Affaire du secret défense : Ariane Lavrilleux échappe à des poursuites judiciaires

Entrevue 1

Le 17 janvier 2025, un immense soulagement a envahi la journaliste Ariane Lavrilleux après une convocation devant la justice. Elle a échappé à une mise en examen dans le cadre d’une enquête portant sur le secret défense, en lien avec une opération militaire secrète de la France en Égypte, dont les révélations avaient alimenté la polémique. La journaliste, qui avait déjà été placée en garde à vue et perquisitionnée en 2023, a été placée sous le statut de témoin assisté, un statut qui l’exonère de poursuites, à moins qu’il n’évolue à l’issue de la procédure.
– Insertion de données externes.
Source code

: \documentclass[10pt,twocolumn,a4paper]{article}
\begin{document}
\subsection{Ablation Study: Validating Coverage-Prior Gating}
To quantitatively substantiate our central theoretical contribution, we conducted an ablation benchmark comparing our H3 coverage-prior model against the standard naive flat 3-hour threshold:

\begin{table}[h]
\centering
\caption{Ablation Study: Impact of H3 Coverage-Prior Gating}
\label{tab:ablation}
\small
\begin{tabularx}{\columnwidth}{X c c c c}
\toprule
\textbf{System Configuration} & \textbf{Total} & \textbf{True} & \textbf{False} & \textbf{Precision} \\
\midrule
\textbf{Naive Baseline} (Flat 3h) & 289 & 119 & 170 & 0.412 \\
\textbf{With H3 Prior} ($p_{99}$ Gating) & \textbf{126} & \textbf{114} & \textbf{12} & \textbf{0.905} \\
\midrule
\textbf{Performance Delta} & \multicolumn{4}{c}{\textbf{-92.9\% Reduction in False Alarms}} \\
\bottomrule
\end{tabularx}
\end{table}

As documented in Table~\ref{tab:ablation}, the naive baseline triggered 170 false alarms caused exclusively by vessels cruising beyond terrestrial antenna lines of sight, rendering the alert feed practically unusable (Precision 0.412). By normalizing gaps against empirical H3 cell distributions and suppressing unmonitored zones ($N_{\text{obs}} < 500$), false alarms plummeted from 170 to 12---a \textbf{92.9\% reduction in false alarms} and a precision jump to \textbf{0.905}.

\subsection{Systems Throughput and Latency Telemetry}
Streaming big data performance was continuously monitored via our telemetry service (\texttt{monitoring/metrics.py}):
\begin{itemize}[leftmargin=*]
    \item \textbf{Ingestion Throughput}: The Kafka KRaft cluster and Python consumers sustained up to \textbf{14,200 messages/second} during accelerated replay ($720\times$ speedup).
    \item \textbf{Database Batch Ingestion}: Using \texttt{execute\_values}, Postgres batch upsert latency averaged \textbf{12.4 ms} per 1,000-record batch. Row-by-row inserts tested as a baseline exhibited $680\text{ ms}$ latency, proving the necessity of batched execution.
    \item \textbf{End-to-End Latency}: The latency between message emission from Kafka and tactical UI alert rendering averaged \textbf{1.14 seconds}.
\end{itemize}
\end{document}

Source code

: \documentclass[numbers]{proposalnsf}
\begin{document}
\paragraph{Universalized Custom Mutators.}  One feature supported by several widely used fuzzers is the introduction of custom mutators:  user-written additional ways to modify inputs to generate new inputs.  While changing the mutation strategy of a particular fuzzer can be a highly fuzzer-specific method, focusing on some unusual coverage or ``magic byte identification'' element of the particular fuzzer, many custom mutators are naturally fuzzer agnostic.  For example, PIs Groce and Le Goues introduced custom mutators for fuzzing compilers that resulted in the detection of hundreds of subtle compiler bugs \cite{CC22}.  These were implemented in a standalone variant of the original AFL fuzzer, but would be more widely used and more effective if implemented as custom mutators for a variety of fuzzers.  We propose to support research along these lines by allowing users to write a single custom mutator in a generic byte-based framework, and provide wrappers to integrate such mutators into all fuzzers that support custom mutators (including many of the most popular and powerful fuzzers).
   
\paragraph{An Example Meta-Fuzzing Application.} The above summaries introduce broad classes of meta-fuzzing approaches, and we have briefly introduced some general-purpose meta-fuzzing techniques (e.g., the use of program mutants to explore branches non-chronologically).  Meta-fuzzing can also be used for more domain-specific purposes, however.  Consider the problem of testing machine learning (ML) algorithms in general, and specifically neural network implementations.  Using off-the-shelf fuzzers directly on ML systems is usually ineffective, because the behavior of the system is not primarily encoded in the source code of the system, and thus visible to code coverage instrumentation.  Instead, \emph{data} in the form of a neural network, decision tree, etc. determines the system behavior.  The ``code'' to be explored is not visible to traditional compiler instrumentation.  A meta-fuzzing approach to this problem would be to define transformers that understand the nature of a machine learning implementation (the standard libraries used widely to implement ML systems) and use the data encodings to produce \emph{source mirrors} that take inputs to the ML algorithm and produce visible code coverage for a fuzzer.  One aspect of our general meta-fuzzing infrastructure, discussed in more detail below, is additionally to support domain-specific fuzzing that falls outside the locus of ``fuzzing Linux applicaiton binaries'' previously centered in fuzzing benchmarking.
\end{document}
Ariane Lavrilleux a exprimé sa satisfaction après son interrogatoire de trois heures. Dans une déclaration à l’AFP, elle a souligné que ce statut de témoin assisté était dû à l’importance publique de son enquête, qui avait révélé des aspects jusque-là cachés des relations militaires entre la France et l’Égypte. « L’absence de preuves graves et concordantes à mon encontre a été reconnue », a-t-elle précisé, rappelant que ses révélations n’avaient jamais compromis la sécurité nationale ni mis en danger les militaires français.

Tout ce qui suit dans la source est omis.